### What you should do
Copy every entry as is. Leave images out.

### Extracted information
============
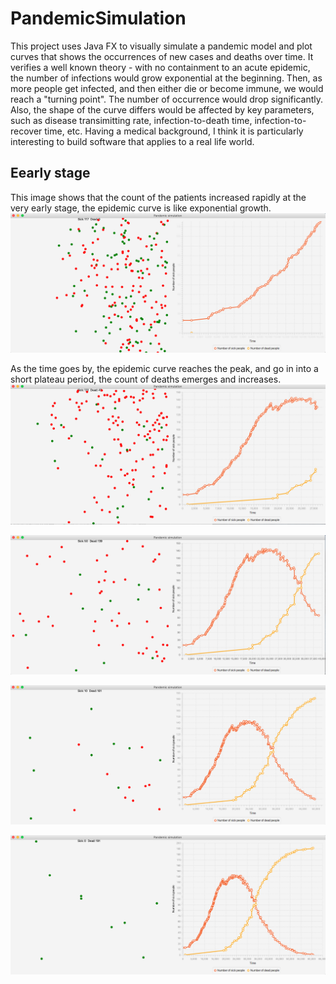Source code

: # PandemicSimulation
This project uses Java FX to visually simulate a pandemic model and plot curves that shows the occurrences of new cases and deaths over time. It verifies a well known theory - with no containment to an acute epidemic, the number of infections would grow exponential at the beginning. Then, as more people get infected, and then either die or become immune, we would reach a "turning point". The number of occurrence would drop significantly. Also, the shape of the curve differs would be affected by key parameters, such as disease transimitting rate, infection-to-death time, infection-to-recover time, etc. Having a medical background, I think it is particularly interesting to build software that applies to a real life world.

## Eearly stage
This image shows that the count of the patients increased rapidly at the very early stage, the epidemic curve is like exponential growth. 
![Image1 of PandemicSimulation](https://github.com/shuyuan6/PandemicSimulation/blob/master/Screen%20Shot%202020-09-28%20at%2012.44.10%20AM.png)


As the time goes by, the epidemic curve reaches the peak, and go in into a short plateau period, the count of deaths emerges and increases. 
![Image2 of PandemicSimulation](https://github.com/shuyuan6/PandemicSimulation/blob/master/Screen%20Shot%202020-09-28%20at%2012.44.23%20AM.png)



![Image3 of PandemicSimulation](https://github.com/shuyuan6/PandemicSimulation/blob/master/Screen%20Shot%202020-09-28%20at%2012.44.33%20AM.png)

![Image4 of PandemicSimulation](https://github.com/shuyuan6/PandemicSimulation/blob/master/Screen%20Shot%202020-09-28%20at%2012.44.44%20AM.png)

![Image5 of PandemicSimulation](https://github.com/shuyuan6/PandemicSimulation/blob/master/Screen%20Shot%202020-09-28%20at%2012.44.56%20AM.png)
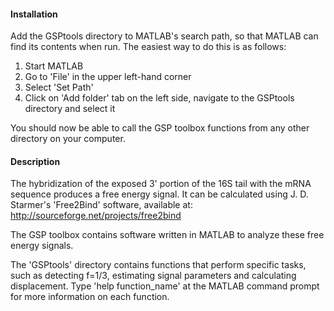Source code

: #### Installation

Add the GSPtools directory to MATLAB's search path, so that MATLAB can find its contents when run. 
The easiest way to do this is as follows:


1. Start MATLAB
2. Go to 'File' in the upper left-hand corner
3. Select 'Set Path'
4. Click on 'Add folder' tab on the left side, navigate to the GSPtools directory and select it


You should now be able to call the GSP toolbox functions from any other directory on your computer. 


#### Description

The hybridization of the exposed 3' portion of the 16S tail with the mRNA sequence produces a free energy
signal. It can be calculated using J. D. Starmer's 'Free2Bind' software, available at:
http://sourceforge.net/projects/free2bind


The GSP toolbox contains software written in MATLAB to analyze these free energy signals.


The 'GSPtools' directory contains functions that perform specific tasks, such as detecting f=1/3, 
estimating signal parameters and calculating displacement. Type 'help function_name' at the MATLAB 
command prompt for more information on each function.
============
### Output of the task
Source code

: # PandemicSimulation
This project uses Java FX to visually simulate a pandemic model and plot curves that shows the occurrences of new cases and deaths over time. It verifies a well known theory - with no containment to an acute epidemic, the number of infections would grow exponential at the beginning. Then, as more people get infected, and then either die or become immune, we would reach a "turning point". The number of occurrence would drop significantly. Also, the shape of the curve differs would be affected by key parameters, such as disease transimitting rate, infection-to-death time, infection-to-recover time, etc. Having a medical background, I think it is particularly interesting to build software that applies to a real life world.

## Eearly stage
This image shows that the count of the patients increased rapidly at the very early stage, the epidemic curve is like exponential growth. 
![Image1 of PandemicSimulation](https://github.com/shuyuan6/PandemicSimulation/blob/master/Screen%20Shot%202020-09-28%20at%2012.44.10%20AM.png)


As the time goes by, the epidemic curve reaches the peak, and go in into a short plateau period, the count of deaths emerges and increases. 
![Image2 of PandemicSimulation](https://github.com/shuyuan6/PandemicSimulation/blob/master/Screen%20Shot%202020-09-28%20at%2012.44.23%20AM.png)



![Image3 of PandemicSimulation](https://github.com/shuyuan6/PandemicSimulation/blob/master/Screen%20Shot%202020-09-28%20at%2012.44.33%20AM.png)

![Image4 of PandemicSimulation](https://github.com/shuyuan6/PandemicSimulation/blob/master/Screen%20Shot%202020-09-28%20at%2012.44.44%20AM.png)

![Image5 of PandemicSimulation](https://github.com/shuyuan6/PandemicSimulation/blob/master/Screen%20Shot%202020-09-28%20at%2012.44.56%20AM.png)
Source code

: #### Installation

Add the GSPtools directory to MATLAB's search path, so that MATLAB can find its contents when run. 
The easiest way to do this is as follows:


1. Start MATLAB
2. Go to 'File' in the upper left-hand corner
3. Select 'Set Path'
4. Click on 'Add folder' tab on the left side, navigate to the GSPtools directory and select it


You should now be able to call the GSP toolbox functions from any other directory on your computer. 


#### Description

The hybridization of the exposed 3' portion of the 16S tail with the mRNA sequence produces a free energy
signal. It can be calculated using J. D. Starmer's 'Free2Bind' software, available at:
http://sourceforge.net/projects/free2bind


The GSP toolbox contains software written in MATLAB to analyze these free energy signals.


The 'GSPtools' directory contains functions that perform specific tasks, such as detecting f=1/3, 
estimating signal parameters and calculating displacement. Type 'help function_name' at the MATLAB 
command prompt for more information on each function.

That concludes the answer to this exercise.